Tom und Lisa zuckten gleichzeitig zusammen. Obwohl Tom noch neben ihr saß, fühlte sie sich alleingelassen. Beide starrten ins Feuer. Tom schob sich scheinbar gleichgültig das von ihr angebissene Stück in den Mund.

„Nein, warum?“, erklang Maudes Stimme leise hinter ihr.

Vorsichtige Schritte näherten sich dem Feuer. Lisa blickte nicht nach hinten, fühlte auch so den stechenden Blick auf ihrem Rücken.

„Das ist der Eintrittspreis, um am Feuer sitzen zu dürfen“, sagte sie stattdessen und lehnte sich mit steifem Körper an Tom. Schau nur, es ist mir egal, was du sagst, dachte sie grimmig. Es war nicht mehr dasselbe. Maude hatte alles zerstört.

BigWam hob die Tüte und streckte sie Maude hin. „Marshmallow?“, fragte er.

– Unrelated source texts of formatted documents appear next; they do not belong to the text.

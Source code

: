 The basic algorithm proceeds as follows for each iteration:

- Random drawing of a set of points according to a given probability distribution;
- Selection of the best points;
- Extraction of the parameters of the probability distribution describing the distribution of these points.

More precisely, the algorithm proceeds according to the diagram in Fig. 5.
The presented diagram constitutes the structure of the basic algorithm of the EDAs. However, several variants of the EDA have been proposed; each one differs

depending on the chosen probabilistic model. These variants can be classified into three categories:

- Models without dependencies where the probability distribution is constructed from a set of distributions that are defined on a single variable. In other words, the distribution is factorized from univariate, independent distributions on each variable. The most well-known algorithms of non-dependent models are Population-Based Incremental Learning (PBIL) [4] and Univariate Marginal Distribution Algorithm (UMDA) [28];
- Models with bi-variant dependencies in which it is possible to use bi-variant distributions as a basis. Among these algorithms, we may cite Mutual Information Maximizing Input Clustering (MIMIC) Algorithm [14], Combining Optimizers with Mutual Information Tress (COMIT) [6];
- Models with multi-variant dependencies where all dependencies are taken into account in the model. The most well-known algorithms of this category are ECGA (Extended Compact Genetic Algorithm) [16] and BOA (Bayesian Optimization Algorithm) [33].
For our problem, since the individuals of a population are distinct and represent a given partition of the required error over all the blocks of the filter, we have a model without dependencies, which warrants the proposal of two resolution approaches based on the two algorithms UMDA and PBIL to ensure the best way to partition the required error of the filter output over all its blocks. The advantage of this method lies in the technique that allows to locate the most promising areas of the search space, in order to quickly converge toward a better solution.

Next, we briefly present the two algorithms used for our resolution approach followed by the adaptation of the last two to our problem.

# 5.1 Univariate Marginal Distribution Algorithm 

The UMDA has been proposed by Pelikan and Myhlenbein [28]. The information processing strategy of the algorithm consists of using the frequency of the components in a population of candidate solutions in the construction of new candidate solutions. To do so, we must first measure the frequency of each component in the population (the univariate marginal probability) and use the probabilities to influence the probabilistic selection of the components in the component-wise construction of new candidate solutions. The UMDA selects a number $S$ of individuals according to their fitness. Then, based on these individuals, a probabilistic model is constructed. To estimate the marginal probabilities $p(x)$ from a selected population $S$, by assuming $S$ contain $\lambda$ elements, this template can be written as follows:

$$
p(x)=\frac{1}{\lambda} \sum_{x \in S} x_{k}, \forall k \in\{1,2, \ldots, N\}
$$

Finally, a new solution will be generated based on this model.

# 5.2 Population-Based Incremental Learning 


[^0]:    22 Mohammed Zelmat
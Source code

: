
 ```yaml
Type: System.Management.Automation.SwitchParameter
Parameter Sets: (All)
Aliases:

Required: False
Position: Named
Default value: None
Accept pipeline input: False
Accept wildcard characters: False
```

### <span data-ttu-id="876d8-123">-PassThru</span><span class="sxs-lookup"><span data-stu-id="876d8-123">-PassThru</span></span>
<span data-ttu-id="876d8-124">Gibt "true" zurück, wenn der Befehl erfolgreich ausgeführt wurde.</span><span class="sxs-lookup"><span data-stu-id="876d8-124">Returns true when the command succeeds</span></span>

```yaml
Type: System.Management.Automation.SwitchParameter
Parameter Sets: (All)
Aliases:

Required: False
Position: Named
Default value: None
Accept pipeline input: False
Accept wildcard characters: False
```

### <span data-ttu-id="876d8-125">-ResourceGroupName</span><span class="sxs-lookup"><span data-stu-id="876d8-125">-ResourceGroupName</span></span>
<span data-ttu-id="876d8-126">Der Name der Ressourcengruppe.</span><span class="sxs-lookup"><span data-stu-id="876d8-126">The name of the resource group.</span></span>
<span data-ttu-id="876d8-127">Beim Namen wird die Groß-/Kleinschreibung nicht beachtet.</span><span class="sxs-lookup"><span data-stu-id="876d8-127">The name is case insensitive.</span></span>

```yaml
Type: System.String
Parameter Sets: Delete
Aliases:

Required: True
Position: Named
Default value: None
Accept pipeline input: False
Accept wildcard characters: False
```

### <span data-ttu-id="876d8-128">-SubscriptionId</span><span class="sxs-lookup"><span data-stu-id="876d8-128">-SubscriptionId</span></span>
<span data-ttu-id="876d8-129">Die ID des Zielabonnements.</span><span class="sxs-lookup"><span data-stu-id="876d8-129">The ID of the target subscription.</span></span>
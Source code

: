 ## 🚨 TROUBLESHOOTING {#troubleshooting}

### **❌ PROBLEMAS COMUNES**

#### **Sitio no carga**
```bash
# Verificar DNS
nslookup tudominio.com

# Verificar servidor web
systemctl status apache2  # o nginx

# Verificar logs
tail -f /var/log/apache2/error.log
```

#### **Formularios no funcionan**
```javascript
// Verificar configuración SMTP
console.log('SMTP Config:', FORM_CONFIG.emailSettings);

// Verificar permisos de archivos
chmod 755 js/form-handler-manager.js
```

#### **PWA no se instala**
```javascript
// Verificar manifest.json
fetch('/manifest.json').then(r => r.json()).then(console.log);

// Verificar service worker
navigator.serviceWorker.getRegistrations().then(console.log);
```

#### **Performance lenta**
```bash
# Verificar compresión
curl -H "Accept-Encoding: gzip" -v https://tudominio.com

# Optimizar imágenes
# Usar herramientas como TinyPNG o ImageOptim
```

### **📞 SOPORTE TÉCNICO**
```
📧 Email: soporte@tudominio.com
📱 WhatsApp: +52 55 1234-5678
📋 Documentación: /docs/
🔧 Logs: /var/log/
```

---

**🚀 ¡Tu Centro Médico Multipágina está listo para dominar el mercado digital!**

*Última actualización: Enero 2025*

Maude schüttelte den Kopf.

„Wenn du nichts zu essen dabeihast, musst du davon nehmen. Das ist der Eintrittspreis, um hier am Feuer sitzen zu dürfen“, wiederholte er Lisas Worte und schüttelte den Plastikbeutel.

Maude rührte sich nicht.

„Komm schon, die Tüte muss endlich leer werden, sonst bringt Lisa sie das nächste Mal wieder mit.“

Tom legte die Hand auf Lisas Finger und drückte sie leicht. „Ich muss“, sagte er, hielt ihre Hand noch eine Sekunde länger als nötig und stand auf.

Hatte sie Bedauern aus seiner Stimme gehört?

Tom drückte seiner Schwester den Spieß in die Hand. „Immer schön drehen, sonst werden sie flüssig und fallen ab.“ Er warf Lisa einen letzten Blick zu und ging davon.

Sie schaute ihm nach und hoffte vergebens, er würde sich nochmals nach ihr umdrehen. Er stieg ins Auto und fuhr los, ohne ihnen zuzuwinken. Die Scheinwerfer waren noch lange zu sehen. Ging er zu einer anderen? Aus den Augenwinkeln sah sie Maude neben BigWam stehen. Wie sie mit gesenktem Kopf – den Spieß in der einen und die Tüte in der anderen Hand – verharrte, kam es Lisa vor, als sei ihrer Freundin der Ort, an dem sie aufgewachsen war, völlig fremd.

„Setz dich zu Lisa“, sagte BigWam und zeigte auf den frei gewordenen Platz.

Maude setzte sich vorsichtig hin. Der Baumstamm bewegte sich kaum. Jede Faser ihres Körpers schien angespannt. Lisa bemerkte, wie Maude immer wieder zu ihr herüberschielte.

Lisa saß vornübergebeugt da, und als ihr Maudes Blicke zu viel wurden, versteckte sie ihr Gesicht hinter den Händen. Lass mich in Ruhe, lass mich einfach in Ruhe, dachte sie und hoffte vergebens, Maude würde aufstehen und gehen.

„Willst du ein Bier?“, fragte BigWam. Der Plastikbeutel raschelte, dann war es ruhig. „Was soll ich damit?“, hörte sie BigWam auf einmal fragen.

Lisa schaute hoch und sah, wie Maude die Tüte zerknüllte und ins Feuer warf. Die Flammen wurden blau. Das Plastik warf Blasen, flammte auf und schrumpelte zu einem hässlichen Klumpen zusammen.

BigWam öffnete das Bier und reichte es Maude. „Auf euch Mädchen“, sagte er und hielt seine Dose in die Luft. „Lisa, ist deines schon leer?“

Lisa warf ihm einen bösen Blick zu. Sie nahm ihr Bier, und Maude stieß schnell mit ihr an, bevor Lisa ausweichen konnte.

„Auf uns“, sagte Maude mit belegter Stimme.

Lisa schwieg. Mit dem Bier in der Hand starrte sie in die Glut.

Niemand sprach, einzig das Knacken des Feuers war zu hören, und als Lisa zu BigWam schielte, war sein Platz leer. Wie konnte dieser Koloss von Mensch einfach so unbemerkt verschwunden sein?